Check every line below for the string "Lokalisationsverfahren". Copy the ones that have it.

[Task data]:
BEGIN

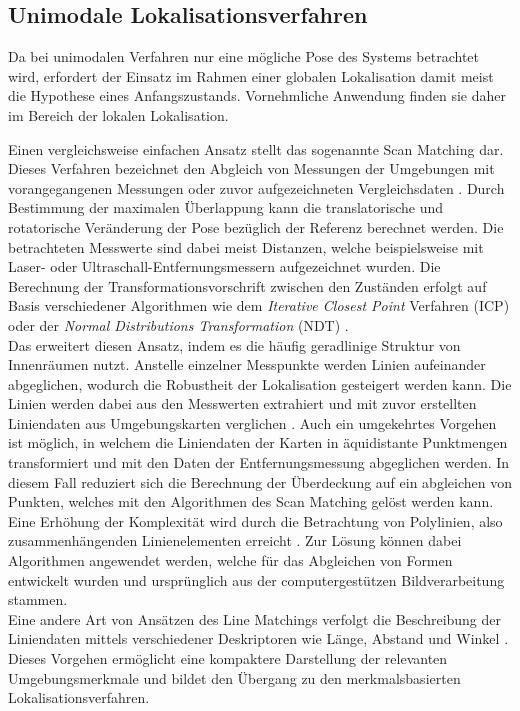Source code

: \subsection{Unimodale Lokalisationsverfahren}
Da bei unimodalen Verfahren nur eine mögliche Pose des Systems betrachtet wird, erfordert der Einsatz im Rahmen einer globalen Lokalisation damit meist die \red[(sinnvolle)] Hypothese eines Anfangszustands. Vornehmliche Anwendung finden sie daher im Bereich der lokalen Lokalisation. 

Einen vergleichsweise einfachen Ansatz stellt das sogenannte Scan Matching  dar. Dieses Verfahren bezeichnet den Abgleich \red[(Matching)] von Messungen der Umgebungen mit vorangegangenen Messungen \cite{Gutmann1996} oder zuvor aufgezeichneten Vergleichsdaten \cite{Gutmann1998}. Durch Bestimmung der maximalen Überlappung kann die translatorische und rotatorische Veränderung der Pose bezüglich der Referenz berechnet werden. Die betrachteten Messwerte sind dabei meist Distanzen, welche beispielsweise mit Laser- \cite{Diosi2007} oder Ultraschall-Entfernungsmessern \cite{Burguera2005} aufgezeichnet wurden. Die Berechnung der Transformationsvorschrift zwischen den Zuständen erfolgt auf Basis verschiedener Algorithmen wie dem \textit{Iterative Closest Point} Verfahren (ICP) \cite{Besl1992}\cite{Lu1994} oder der \textit{Normal Distributions Transformation} (NDT) \cite{Biber2003}.\\

Das  erweitert diesen Ansatz, indem es die häufig geradlinige Struktur von Innenräumen nutzt. Anstelle einzelner Messpunkte werden Linien aufeinander abgeglichen, wodurch die Robustheit der Lokalisation gesteigert werden kann. Die Linien werden dabei aus den Messwerten extrahiert und mit zuvor erstellten Liniendaten aus Umgebungskarten verglichen \cite{Cox1991}\cite{Gutmann1999}. Auch ein umgekehrtes Vorgehen ist möglich, in welchem die Liniendaten der Karten in äquidistante Punktmengen transformiert und mit den Daten der Entfernungsmessung abgeglichen werden. In diesem Fall reduziert sich die Berechnung der Überdeckung auf ein abgleichen von Punkten, welches mit den Algorithmen des Scan Matching gelöst werden kann.\\
Eine Erhöhung der Komplexität wird durch die Betrachtung von Polylinien, also zusammenhängenden Linienelementen erreicht \cite{Wolter2004}. Zur Lösung können dabei Algorithmen angewendet werden, welche für das Abgleichen von Formen entwickelt wurden und ursprünglich aus der computergestützen Bildverarbeitung stammen.\\
Eine andere Art von Ansätzen des Line Matchings verfolgt die Beschreibung der Liniendaten mittels verschiedener Deskriptoren wie Länge, Abstand und Winkel \cite{Frey2014} \cite{Garulli2005}. Dieses Vorgehen ermöglicht eine kompaktere Darstellung der relevanten Umgebungsmerkmale und bildet den Übergang zu den merkmalsbasierten Lokalisationsverfahren.\\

END

[Solution to this problem]:
: \subsection{Unimodale Lokalisationsverfahren}
Eine andere Art von Ansätzen des Line Matchings verfolgt die Beschreibung der Liniendaten mittels verschiedener Deskriptoren wie Länge, Abstand und Winkel \cite{Frey2014} \cite{Garulli2005}. Dieses Vorgehen ermöglicht eine kompaktere Darstellung der relevanten Umgebungsmerkmale und bildet den Übergang zu den merkmalsbasierten Lokalisationsverfahren.\\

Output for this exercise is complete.